Table 1 List of languages supported in our system grouped by script

The new models are more accurate (Sect. 4), smaller, and faster (Table 2) than our previous segment-and-decode models and eliminate the need for a large number of engineered features and heuristics.

Table 2 Character error rates on the validation data using successively more of the system components described above for English (en), Spanish (es), German (de), Arabic (ar), Korean (ko), Thai (th), Hindi (hi), and Chinese (zh) along with the respective number of items and characters in the test and training datasets. Average latencies for all languages and models were computed on an Intel Xeon E5-2690 CPU running at 2.6 GHz
Fig. 2
figure 2

An overview our recognition models. In our architecture, the input representation is passed through one or more bidirectional LSTM layers, and a final softmax layer makes a classification decision for the output at each time step

We present an extensive comparison of the differences in recognition accuracy for eight languages (Sect. 5) and compare the accuracy of models trained on publicly available datasets where available (Sect. 4). In addition, we propose a new standard experimental protocol for the IBM-UB-1 dataset [43] to enable easier comparison between approaches in the future (Sect. 4.2).

The main contributions of our paper are as follows:

  • We describe in detail our recurrent neural network-based recognition stack and provide a description of how we tuned the model. We also provide a detailed experimental comparison with the previous segment-and-decode-based stack [25] on the supported languages.

  • We describe a novel input representation based on Bézier curve interpolation, which produces shorter input sequences, which results in faster recognitions.

  • Our system achieves a new state of the art on the IAM-OnDB dataset, both for open and closed training sets.

  • We introduce an evaluation protocol for the less commonly used English IBM-UB-1 query dataset.
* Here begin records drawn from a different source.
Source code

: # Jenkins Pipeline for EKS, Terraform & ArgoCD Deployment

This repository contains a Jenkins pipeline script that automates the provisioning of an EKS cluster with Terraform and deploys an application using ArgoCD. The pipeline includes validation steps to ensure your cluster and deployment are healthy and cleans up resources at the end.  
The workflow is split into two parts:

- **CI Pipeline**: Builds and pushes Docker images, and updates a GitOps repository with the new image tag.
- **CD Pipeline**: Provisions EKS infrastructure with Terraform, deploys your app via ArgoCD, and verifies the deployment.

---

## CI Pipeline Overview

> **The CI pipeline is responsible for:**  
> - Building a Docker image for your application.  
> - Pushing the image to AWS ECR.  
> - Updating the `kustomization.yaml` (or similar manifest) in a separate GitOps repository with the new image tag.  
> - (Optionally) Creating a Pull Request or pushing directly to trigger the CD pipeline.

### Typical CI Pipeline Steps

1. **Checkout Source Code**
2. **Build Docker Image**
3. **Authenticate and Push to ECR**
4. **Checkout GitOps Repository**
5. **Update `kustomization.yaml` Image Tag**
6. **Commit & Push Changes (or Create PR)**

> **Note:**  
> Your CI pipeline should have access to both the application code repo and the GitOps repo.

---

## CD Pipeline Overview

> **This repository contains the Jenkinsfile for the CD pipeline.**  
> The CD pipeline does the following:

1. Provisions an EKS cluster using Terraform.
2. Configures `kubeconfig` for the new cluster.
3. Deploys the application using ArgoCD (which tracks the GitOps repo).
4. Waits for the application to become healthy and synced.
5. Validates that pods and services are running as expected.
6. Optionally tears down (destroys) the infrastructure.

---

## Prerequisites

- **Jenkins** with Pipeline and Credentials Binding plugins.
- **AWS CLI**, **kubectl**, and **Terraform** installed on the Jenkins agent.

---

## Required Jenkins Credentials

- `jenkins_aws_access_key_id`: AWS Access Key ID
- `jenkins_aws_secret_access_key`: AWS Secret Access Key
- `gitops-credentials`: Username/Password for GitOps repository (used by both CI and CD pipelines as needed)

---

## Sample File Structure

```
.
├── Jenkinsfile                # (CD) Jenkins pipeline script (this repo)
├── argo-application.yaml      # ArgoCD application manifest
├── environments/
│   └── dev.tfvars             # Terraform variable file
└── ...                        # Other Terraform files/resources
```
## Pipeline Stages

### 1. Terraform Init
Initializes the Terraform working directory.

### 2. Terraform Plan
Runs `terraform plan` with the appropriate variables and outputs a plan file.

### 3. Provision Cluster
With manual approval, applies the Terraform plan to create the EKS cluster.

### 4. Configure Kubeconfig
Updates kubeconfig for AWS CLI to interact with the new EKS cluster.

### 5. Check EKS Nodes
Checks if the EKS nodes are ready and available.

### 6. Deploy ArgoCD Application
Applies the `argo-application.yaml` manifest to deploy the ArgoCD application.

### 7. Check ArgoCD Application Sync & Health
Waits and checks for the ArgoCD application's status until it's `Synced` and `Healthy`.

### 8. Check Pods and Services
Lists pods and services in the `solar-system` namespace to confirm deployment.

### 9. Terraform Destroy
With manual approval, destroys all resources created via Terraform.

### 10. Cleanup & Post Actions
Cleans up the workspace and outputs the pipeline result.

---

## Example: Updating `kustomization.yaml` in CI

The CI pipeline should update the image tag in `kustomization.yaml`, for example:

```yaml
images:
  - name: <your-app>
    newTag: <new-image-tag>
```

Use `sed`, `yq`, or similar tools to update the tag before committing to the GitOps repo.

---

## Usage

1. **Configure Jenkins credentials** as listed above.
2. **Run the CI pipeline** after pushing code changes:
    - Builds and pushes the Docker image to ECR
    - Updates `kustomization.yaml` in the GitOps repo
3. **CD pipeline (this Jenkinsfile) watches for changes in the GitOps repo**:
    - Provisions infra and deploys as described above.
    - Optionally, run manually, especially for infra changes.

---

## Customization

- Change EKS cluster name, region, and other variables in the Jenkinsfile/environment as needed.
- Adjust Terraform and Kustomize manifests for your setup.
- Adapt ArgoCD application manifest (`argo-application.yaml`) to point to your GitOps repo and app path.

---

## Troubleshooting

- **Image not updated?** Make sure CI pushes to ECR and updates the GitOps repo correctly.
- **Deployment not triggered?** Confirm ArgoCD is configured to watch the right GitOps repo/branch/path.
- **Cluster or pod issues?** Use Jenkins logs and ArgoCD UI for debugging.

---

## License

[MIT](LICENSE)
We provide experimental results that quantify the structural difference between IBM-UB-1, IAM-OnDB, and our internal dataset.
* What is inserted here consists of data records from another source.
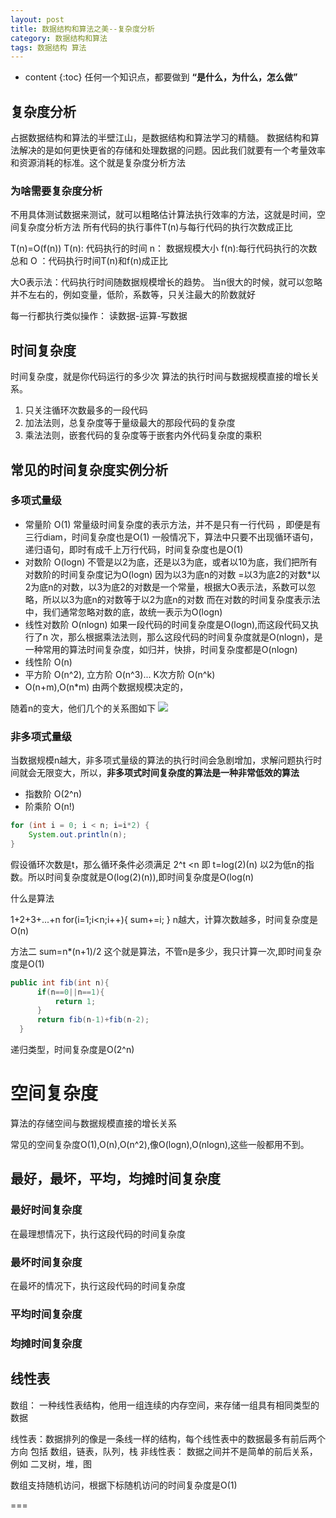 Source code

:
 ```yaml
---
layout: post
title: 数据结构和算法之美--复杂度分析
category: 数据结构和算法
tags: 数据结构 算法
---
```

* content
{:toc}
任何一个知识点，都要做到 **“是什么，为什么，怎么做”**


## 复杂度分析
占据数据结构和算法的半壁江山，是数据结构和算法学习的精髓。
数据结构和算法解决的是如何更快更省的存储和处理数据的问题。因此我们就要有一个考量效率和资源消耗的标准。这个就是复杂度分析方法


### 为啥需要复杂度分析

不用具体测试数据来测试，就可以粗略估计算法执行效率的方法，这就是时间，空间复杂度分析方法
所有代码的执行事件T(n)与每行代码的执行次数成正比

T(n)=O(f(n))
T(n): 代码执行的时间
n： 数据规模大小
f(n):每行代码执行的次数总和
O ：代码执行时间T(n)和f(n)成正比

大O表示法：代码执行时间随数据规模增长的趋势。
当n很大的时候，就可以忽略并不左右的，例如变量，低阶，系数等，只关注最大的阶数就好



每一行都执行类似操作： 读数据-运算-写数据

## 时间复杂度
时间复杂度，就是你代码运行的多少次
算法的执行时间与数据规模直接的增长关系。

1. 只关注循环次数最多的一段代码
2. 加法法则，总复杂度等于量级最大的那段代码的复杂度
3. 乘法法则，嵌套代码的复杂度等于嵌套内外代码复杂度的乘积


## 常见的时间复杂度实例分析
### 多项式量级
* 常量阶 O(1)
常量级时间复杂度的表示方法，并不是只有一行代码 ，即便是有三行diam，时间复杂度也是O(1)
一般情况下，算法中只要不出现循环语句，递归语句，即时有成千上万行代码，时间复杂度也是O(1)
* 对数阶 O(logn)
不管是以2为底，还是以3为底，或者以10为底，我们把所有对数阶的时间复杂度记为O(logn)
因为以3为底n的对数 =以3为底2的对数*以2为底n的对数，以3为底2的对数是一个常量，根据大O表示法，系数可以忽略，所以以3为底n的对数等于以2为底n的对数
而在对数的时间复杂度表示法中，我们通常忽略对数的底，故统一表示为O(logn)
* 线性对数阶 O(nlogn)
如果一段代码的时间复杂度是O(logn),而这段代码又执行了n 次，那么根据乘法法则，那么这段代码的时间复杂度就是O(nlogn)，是一种常用的算法时间复杂度，如归并，快排，时间复杂度都是O(nlogn)
* 线性阶 O(n)
* 平方阶 O(n^2), 立方阶 O(n^3)... K次方阶 O(n^k)
* O(n+m),O(n*m)   由两个数据规模决定的，

随着n的变大，他们几个的关系图如下
![](https://github.com/hoyouly/BlogResource/raw/master/imges/n_logn_1.jpg)

### 非多项式量级
当数据规模n越大，非多项式量级的算法的执行时间会急剧增加，求解问题执行时间就会无限变大，所以，**非多项式时间复杂度的算法是一种非常低效的算法**
* 指数阶 O(2^n)
* 阶乘阶 O(n!)


```java
for (int i = 0; i < n; i=i*2) {
    System.out.println(n);
}
```
假设循环次数是t，那么循环条件必须满足 2^t <n  即 t=log(2)(n)  以2为低n的指数。所以时间复杂度就是O(log(2)(n)),即时间复杂度是O(log(n)


什么是算法

1+2+3+...+n
 for(i=1;i<n;i++){
   sum+=i;
 }
 n越大，计算次数越多，时间复杂度是O(n)

 方法二  sum=n*(n+1)/2  这个就是算法，不管n是多少，我只计算一次,即时间复杂度是O(1)

```java
public int fib(int n){
      if(n==0||n==1){
          return 1;
      }
      return fib(n-1)+fib(n-2);
  }
```
递归类型，时间复杂度是O(2^n)

# 空间复杂度
算法的存储空间与数据规模直接的增长关系

常见的空间复杂度O(1),O(n),O(n^2),像O(logn),O(nlogn),这些一般都用不到。


## 最好，最坏，平均，均摊时间复杂度

### 最好时间复杂度
在最理想情况下，执行这段代码的时间复杂度
### 最坏时间复杂度
在最坏的情况下，执行这段代码的时间复杂度
### 平均时间复杂度

### 均摊时间复杂度



## 线性表
数组： 一种线性表结构，他用一组连续的内存空间，来存储一组具有相同类型的数据

线性表：数据排列的像是一条线一样的结构，每个线性表中的数据最多有前后两个方向
包括 数组，链表，队列，栈
非线性表： 数据之间并不是简单的前后关系，例如 二叉树，堆，图

数组支持随机访问，根据下标随机访问的时间复杂度是O(1)





===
  • We perform ablation studies and report results on numerous experiments highlighting the contributions of the individual components of the new recognition stack on our internal datasets.

2 End-to-end model architecture

Our handwriting recognition model draws its inspiration from research aimed at building end-to-end transcription models in the context of handwriting recognition [15], optical character recognition [8], and acoustic modeling in speech recognition [40]. The model architecture is constructed from common neural network blocks, i.e., bidirectional LSTMs and fully connected layers (Fig. 2). It is trained in an end-to-end manner using the CTC loss [15].

Our architecture is similar to what is often used in the context of acoustic modeling for speech recognition [41], in which it is referred to as a CLDNN (Convolutions, LSTMs, and DNNs), yet we differ from it in four points. Firstly, we do not use convolution layers, which in our own experience do not add value for large networks trained on large datasets of relatively short (compared to speech input) sequences typically seen in handwriting recognition. Secondly, we use bidirectional LSTMs, which due to latency constraints is not feasible in speech recognition systems. Thirdly, our architecture does not make use of additional fully connected layers before and after the bidirectional LSTM layers. And finally, we train our system using the CTC loss, as opposed to the HMMs used in [41].

This structure makes many components of our previous system [25] unnecessary, e.g., feature extraction and segmentation. The heuristics that were hard-coded into our previous system, e.g., stroke-reordering and character hypothesis building, are now implicitly learned from the training data.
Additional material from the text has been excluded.